The video shows Williams blocking Scioli on his motorcycle and yelling at him before he rode away. As he left, he ran over her foot, according to Williams and her attorneys.
Not long after, she tells Scioli that his motorcycle ran over her foot, and she asks him for his badge number. Scioli later directs officers to approach a marching crowd and detain her.
“It’s going to be the little girl with the megaphone, right in the back corner,” he says while on his motorcycle.
Williams is seen in body camera footage being dragged by officers on the ground briefly around protesters who try to intervene in a scene that turned chaotic.
“She’s a minor!” one person is heard shouting, according to the video. Others shout that Williams “didn’t do anything.”
Officers handcuffed her in plastic zip ties and put her into the back of a windowless van with another arrested protester. She slammed into the side of the van as officers “drove aggressively,” the letter said.
In police custody, officers searched Williams’ bookbag without her consent and did not find anything illegal in her possession, according to Mance’s letter.
Mance’s letter said Williams was held in police custody for four hours before being released. While being arrested, Mance said she suffered a panic attack.
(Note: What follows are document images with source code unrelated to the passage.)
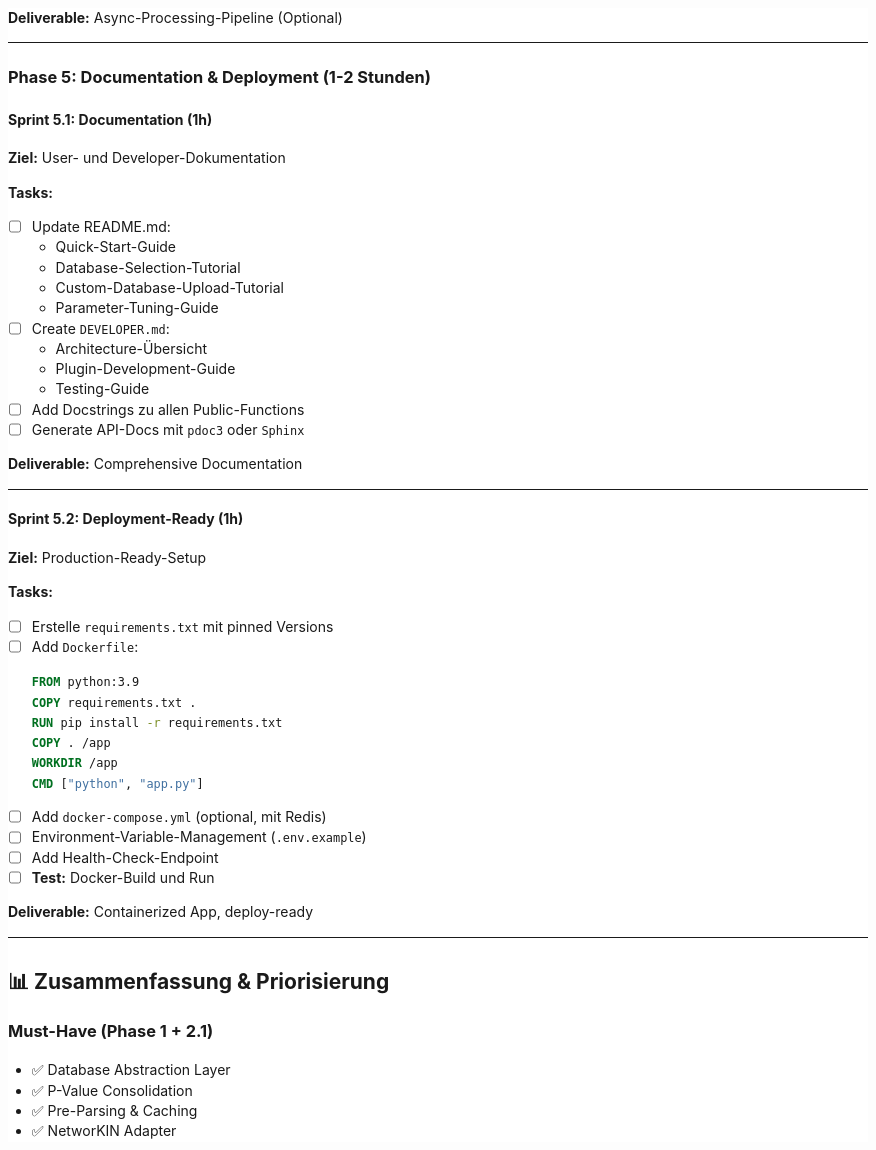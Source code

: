 **Deliverable:** Async-Processing-Pipeline (Optional)

---

### Phase 5: Documentation & Deployment (1-2 Stunden)

#### Sprint 5.1: Documentation (1h)
**Ziel:** User- und Developer-Dokumentation

**Tasks:**
- [ ] Update README.md:
  - Quick-Start-Guide
  - Database-Selection-Tutorial
  - Custom-Database-Upload-Tutorial
  - Parameter-Tuning-Guide
- [ ] Create `DEVELOPER.md`:
  - Architecture-Übersicht
  - Plugin-Development-Guide
  - Testing-Guide
- [ ] Add Docstrings zu allen Public-Functions
- [ ] Generate API-Docs mit `pdoc3` oder `Sphinx`

**Deliverable:** Comprehensive Documentation

---

#### Sprint 5.2: Deployment-Ready (1h)
**Ziel:** Production-Ready-Setup

**Tasks:**
- [ ] Erstelle `requirements.txt` mit pinned Versions
- [ ] Add `Dockerfile`:
  ```dockerfile
  FROM python:3.9
  COPY requirements.txt .
  RUN pip install -r requirements.txt
  COPY . /app
  WORKDIR /app
  CMD ["python", "app.py"]
  ```
- [ ] Add `docker-compose.yml` (optional, mit Redis)
- [ ] Environment-Variable-Management (`.env.example`)
- [ ] Add Health-Check-Endpoint
- [ ] **Test:** Docker-Build und Run

**Deliverable:** Containerized App, deploy-ready

---

## 📊 Zusammenfassung & Priorisierung

### Must-Have (Phase 1 + 2.1)
- ✅ Database Abstraction Layer
- ✅ P-Value Consolidation
- ✅ Pre-Parsing & Caching
- ✅ NetworKIN Adapter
She sought medical attention the next day for her foot, which Williams and her attorney say suffered a minor sprain.
“I haven’t had this happen too many times as a lawyer where the case gets resolved without (any legal complaints) ever getting filed,” Mance said in an interview with The N&O last week.
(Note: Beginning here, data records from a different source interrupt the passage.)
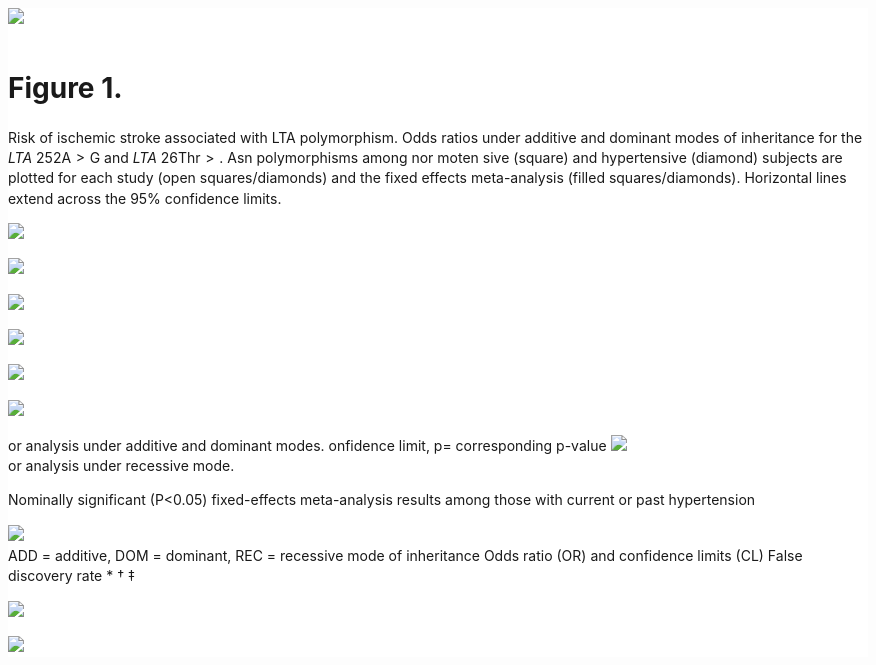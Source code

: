 ![](images/91ed6571e2192fecea3f9cd7d742dd52d8ca0f72b230f159ea4a540aded2453b.jpg)  

# Figure 1.  

Risk of ischemic stroke associated with  LTA  polymorphism. Odds ratios under additive and dominant modes of inheritance for the  $L T A\ 252\mathrm{A}{>}\mathrm{G}$   and  $L T A\ 26\mathrm{Thr}{>}{.}$  Asn polymorphisms among nor moten sive (square) and hypertensive (diamond) subjects are plotted for each study (open squares/diamonds) and the fixed effects meta-analysis (filled squares/diamonds). Horizontal lines extend across the  $95\%$   confidence limits.  

![](images/1c665b4684e8013f9db58e784aa22ab6b848a8a897089f6de56e7fcf5189a980.jpg)  

![](images/fa2e955e291e6b2bbd131ebd908389e9ae1b50261b28fcd09a7dbd07a25bb040.jpg)  

![](images/6bd75f83f5cbb2677840c7e6aeb41ec8b3049fbb40185bd23d0309484c4a4708.jpg)  

![](images/3e1a5a011cc20b668b003bbd03474df49890afb07804597a7dbb430d8b655059.jpg)  

![](images/b7b085c97fff01249230fafc11e09dbe8c847a473981bc743a865f4356703a2c.jpg)  

![](images/5d948259f7694117052d50378ccf0793f0587f1242be4ec28fd6ef19f7dabbd4.jpg)  

or analysis under additive and dominant modes. onfidence limit, p= corresponding p-value 
![](images/5918e1f8fbf12a70319a498867b6fb331def845d1cba614b8959f8f5903bdd0f.jpg)  
or analysis under recessive mode.  

Nominally significant (P<0.05) fixed-effects meta-analysis results among those with current or past hypertension  

![](images/01fa0533f6c6cf77bfc8c748f327342f31bc1f8c5ec96a2974499972ace80d35.jpg)  
ADD = additive, DOM = dominant, REC = recessive mode of inheritance Odds ratio (OR) and confidence limits (CL) False discovery rate \* † ‡  

![](images/9d9fee02c1fde635cb0a70d772faa8dae188a1f367d7919809fcc95fbd712893.jpg)  

![](images/92693c047e8120a91d0499fa573aa3b2faf730fb9686add6985b4de175099ab6.jpg)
“We had this situation where the police chief had commented,” said Mance. “I think that that accounts for some of how this played out, because it’s not often that I have a case where the police chief weighs in ... commenting on the public record. It was clear that the chief was concerned, as she said, by the videos.”
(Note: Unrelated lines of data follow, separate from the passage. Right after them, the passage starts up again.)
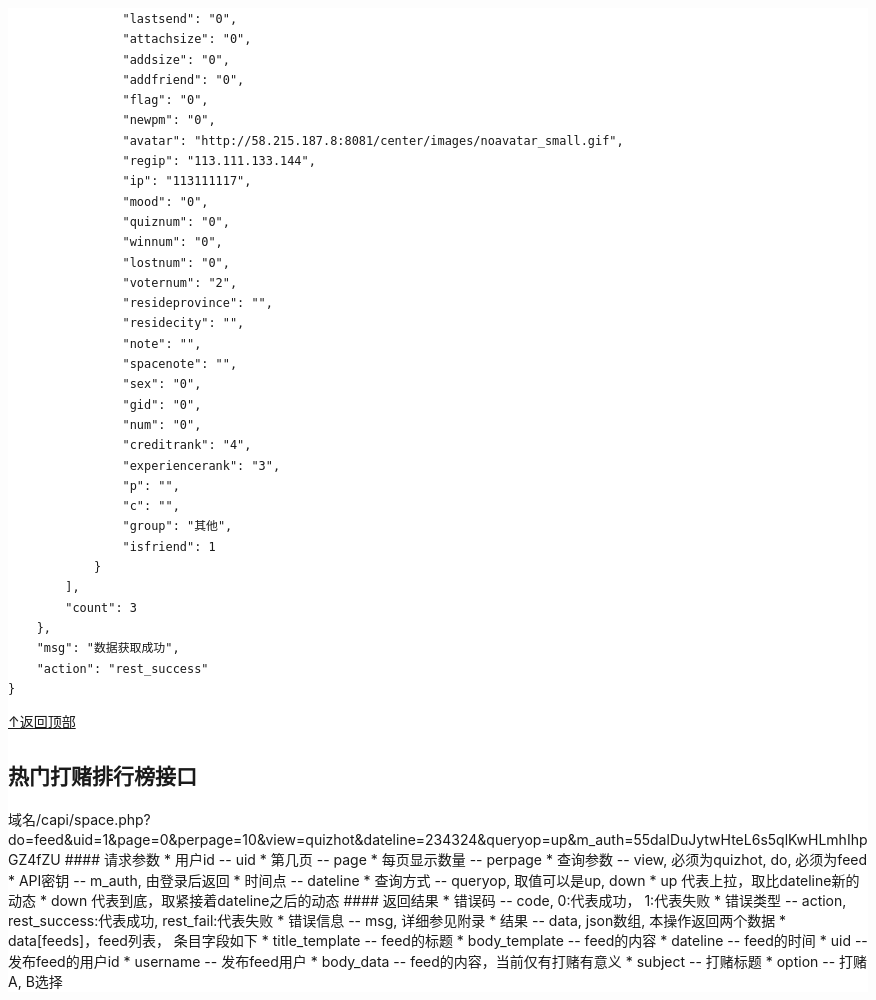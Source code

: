 					"lastsend": "0",
					"attachsize": "0",
					"addsize": "0",
					"addfriend": "0",
					"flag": "0",
					"newpm": "0",
					"avatar": "http://58.215.187.8:8081/center/images/noavatar_small.gif",
					"regip": "113.111.133.144",
					"ip": "113111117",
					"mood": "0",
					"quiznum": "0",
					"winnum": "0",
					"lostnum": "0",
					"voternum": "2",
					"resideprovince": "",
					"residecity": "",
					"note": "",
					"spacenote": "",
					"sex": "0",
					"gid": "0",
					"num": "0",
					"creditrank": "4",
					"experiencerank": "3",
					"p": "",
					"c": "",
					"group": "其他",
					"isfriend": 1
				}
			],
			"count": 3
		},
		"msg": "数据获取成功",
		"action": "rest_success"
	}
[↑返回顶部](#betit)

<h2>热门打赌排行榜接口</h2>
域名/capi/space.php?do=feed&uid=1&page=0&perpage=10&view=quizhot&dateline=234324&queryop=up&m_auth=55dalDuJytwHteL6s5qlKwHLmhIhpGZ4fZU
#### 请求参数
	* 用户id -- uid
	* 第几页 -- page
	* 每页显示数量  -- perpage
	* 查询参数 -- view, 必须为quizhot, do, 必须为feed
	* API密钥 -- m_auth, 由登录后返回
	* 时间点 -- dateline
	* 查询方式 -- queryop, 取值可以是up, down
		* up 代表上拉，取比dateline新的动态
		* down 代表到底，取紧接着dateline之后的动态
#### 返回结果
	* 错误码 -- code, 0:代表成功， 1:代表失败
		* 错误类型 -- action, rest_success:代表成功, rest_fail:代表失败
		* 错误信息 -- msg, 详细参见附录
	* 结果 -- data, json数组, 本操作返回两个数据
		* data[feeds]，feed列表， 条目字段如下
			* title_template -- feed的标题
			* body_template -- feed的内容
			* dateline -- feed的时间
			* uid -- 发布feed的用户id
			* username -- 发布feed用户
			* body_data -- feed的内容，当前仅有打赌有意义
				* subject -- 打赌标题
				* option -- 打赌A, B选择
The police department concluded their investigation of Scioli and said its results were not public record, a spokeswoman told The N&O last week. Scioli remains employed at the department, the spokeswoman said.
‘Because of the color of my skin’
Despite an arrest that left Williams shocked, she continued to participate in downtown Raleigh protests that summer.
“The reason I do protesting is because I knew that I can always be the subject of police brutality because of the color of my skin,” Williams said. “After (the arrests), the protests subsided because, of course, no one’s wants to get arrested. And that’s what they wanted. They wanted the noise to dial down. But that’s also what made me continue to go out even after that.”
The confrontation with police during a day of peaceful protests that Thursday afternoon didn’t surprise her, she said.
Williams said she thinks she was targeted for arrest because Scioli felt threatened when she confronted him that day and asked for his badge number, which he declined to do, according to her testimony and body camera footage.
“That’s one of the biggest problems with police misconduct now — feeling like you can use your badge to do whatever you want,” she said.
After video of her arrest received attention, Williams said she was harassed online and once in person at her former job as a Harris Teeter grocery store cashier, she said.
She said receiving payment two years after the incident doesn’t make her feel vindicated. She said she knew she wasn’t guilty of any crime.
“No amount of money is going to ever be able to take away the feelings that I felt that day, nor will it ever help the anxiety that I feel around officers or the psychological damage,” Williams said.
In the summer of 2020, she was featured in an N&O profile of Raleigh protesters as one of the young voices speaking out at downtown demonstrations.
“I feel uncomfortable every single day,” she said then. “I feel uncomfortable walking past police officers, I feel uncomfortable when I’m walking on the sidewalk and white people won’t move to let me walk. I want you to feel uncomfortable, I want you to feel how I feel.”